__What needs to be done__. Your output should be the lines of the entries below, exactly, from the first one through the line that holds "A lot of previous".

── Data shown

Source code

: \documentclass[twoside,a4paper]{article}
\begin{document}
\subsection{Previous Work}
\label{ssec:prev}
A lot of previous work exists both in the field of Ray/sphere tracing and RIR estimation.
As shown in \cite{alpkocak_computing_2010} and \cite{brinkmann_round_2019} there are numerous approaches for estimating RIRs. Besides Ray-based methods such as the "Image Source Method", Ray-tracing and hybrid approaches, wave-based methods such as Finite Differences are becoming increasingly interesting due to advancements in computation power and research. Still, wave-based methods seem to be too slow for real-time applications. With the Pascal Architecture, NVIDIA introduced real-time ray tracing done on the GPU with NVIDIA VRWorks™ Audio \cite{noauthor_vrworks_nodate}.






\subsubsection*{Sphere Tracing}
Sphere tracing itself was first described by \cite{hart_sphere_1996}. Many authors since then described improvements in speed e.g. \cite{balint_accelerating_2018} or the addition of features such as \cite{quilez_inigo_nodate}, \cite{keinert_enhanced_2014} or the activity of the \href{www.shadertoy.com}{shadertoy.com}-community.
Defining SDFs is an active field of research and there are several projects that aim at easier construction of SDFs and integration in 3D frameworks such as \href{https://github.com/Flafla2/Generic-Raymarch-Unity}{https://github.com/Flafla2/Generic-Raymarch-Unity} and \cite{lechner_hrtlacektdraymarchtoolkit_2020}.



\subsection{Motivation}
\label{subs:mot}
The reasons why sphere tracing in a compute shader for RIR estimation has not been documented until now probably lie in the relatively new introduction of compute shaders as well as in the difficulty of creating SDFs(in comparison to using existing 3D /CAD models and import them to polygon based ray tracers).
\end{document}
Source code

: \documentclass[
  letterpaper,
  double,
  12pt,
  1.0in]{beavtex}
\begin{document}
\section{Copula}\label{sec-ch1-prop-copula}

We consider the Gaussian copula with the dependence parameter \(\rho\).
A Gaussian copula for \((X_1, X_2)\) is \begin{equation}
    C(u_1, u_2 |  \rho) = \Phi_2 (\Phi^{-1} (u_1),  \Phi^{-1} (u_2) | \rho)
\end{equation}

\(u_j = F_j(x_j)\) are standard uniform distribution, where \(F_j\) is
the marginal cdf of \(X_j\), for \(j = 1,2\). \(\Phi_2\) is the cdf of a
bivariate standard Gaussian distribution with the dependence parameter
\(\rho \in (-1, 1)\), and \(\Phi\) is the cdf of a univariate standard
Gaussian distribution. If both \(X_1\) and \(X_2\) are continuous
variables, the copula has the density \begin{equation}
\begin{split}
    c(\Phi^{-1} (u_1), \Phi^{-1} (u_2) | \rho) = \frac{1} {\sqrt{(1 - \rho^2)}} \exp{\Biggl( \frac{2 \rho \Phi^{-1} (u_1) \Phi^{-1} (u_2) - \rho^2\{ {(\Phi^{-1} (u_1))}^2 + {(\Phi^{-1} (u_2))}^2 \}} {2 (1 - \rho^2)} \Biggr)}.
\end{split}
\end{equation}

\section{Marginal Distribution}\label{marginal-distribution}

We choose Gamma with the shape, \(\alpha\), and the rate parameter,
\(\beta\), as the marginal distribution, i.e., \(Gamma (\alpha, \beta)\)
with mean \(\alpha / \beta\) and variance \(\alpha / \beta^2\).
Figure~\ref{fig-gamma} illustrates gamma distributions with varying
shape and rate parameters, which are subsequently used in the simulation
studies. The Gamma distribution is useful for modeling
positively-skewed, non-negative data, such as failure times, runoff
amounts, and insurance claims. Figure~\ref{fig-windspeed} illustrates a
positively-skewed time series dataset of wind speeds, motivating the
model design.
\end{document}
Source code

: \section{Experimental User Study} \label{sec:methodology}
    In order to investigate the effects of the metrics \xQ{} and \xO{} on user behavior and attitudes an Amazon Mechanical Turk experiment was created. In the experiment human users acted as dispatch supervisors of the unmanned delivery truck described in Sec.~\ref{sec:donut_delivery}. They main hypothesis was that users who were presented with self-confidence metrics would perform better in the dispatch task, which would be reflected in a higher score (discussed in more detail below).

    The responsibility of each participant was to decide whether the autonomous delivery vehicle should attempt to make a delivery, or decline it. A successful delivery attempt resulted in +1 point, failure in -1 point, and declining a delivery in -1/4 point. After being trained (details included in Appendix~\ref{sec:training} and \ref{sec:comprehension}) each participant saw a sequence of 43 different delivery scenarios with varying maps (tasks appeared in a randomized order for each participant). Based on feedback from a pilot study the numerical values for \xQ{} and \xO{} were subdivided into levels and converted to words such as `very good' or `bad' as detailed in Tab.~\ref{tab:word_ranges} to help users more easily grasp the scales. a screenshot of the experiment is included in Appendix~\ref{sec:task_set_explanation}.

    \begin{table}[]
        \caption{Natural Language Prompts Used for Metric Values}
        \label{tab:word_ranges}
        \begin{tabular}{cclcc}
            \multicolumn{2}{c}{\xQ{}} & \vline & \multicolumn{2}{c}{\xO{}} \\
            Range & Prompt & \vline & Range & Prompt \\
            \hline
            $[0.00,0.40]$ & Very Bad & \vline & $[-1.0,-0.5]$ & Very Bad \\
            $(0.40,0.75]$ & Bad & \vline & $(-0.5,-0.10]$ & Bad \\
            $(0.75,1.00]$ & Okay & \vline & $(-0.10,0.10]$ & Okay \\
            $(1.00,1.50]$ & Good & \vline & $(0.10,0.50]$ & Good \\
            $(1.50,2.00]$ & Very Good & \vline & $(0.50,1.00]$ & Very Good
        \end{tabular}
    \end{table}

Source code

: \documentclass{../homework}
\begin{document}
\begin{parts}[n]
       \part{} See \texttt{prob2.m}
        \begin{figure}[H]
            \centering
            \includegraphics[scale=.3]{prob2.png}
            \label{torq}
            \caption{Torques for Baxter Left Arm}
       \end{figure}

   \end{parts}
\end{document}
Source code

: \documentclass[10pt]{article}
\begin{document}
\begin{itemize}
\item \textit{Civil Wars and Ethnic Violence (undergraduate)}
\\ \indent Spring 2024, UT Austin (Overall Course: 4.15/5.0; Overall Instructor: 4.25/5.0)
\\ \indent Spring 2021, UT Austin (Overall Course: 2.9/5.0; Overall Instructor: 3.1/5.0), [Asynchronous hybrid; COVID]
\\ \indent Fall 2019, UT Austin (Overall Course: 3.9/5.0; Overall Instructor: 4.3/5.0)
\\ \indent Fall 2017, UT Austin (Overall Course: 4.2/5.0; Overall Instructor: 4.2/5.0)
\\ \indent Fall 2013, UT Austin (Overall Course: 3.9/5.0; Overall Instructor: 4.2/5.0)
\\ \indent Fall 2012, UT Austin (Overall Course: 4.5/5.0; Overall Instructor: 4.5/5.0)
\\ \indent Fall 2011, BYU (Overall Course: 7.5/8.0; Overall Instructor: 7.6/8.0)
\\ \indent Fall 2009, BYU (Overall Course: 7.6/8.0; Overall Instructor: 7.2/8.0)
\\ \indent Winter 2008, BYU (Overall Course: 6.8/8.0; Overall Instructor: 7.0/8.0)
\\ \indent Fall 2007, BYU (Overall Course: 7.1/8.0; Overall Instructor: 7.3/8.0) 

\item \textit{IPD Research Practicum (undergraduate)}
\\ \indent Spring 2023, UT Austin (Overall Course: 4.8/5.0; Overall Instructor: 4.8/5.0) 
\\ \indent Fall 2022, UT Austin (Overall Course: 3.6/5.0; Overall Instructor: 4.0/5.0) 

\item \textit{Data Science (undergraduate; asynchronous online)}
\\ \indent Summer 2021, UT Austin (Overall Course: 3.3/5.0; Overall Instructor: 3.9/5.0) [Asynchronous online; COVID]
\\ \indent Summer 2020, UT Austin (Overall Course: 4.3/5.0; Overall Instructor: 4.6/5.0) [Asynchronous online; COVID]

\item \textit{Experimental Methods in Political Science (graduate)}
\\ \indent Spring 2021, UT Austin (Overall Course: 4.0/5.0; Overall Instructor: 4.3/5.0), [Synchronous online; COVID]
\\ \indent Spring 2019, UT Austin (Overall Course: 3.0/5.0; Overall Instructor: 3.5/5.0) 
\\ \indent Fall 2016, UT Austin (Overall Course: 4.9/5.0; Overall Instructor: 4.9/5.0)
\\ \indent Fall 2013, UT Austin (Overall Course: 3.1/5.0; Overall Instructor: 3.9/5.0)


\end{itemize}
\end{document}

────

__Answer to this task__.
Source code

: \documentclass[twoside,a4paper]{article}
\begin{document}
\subsection{Previous Work}
\label{ssec:prev}
A lot of previous work exists both in the field of Ray/sphere tracing and RIR estimation.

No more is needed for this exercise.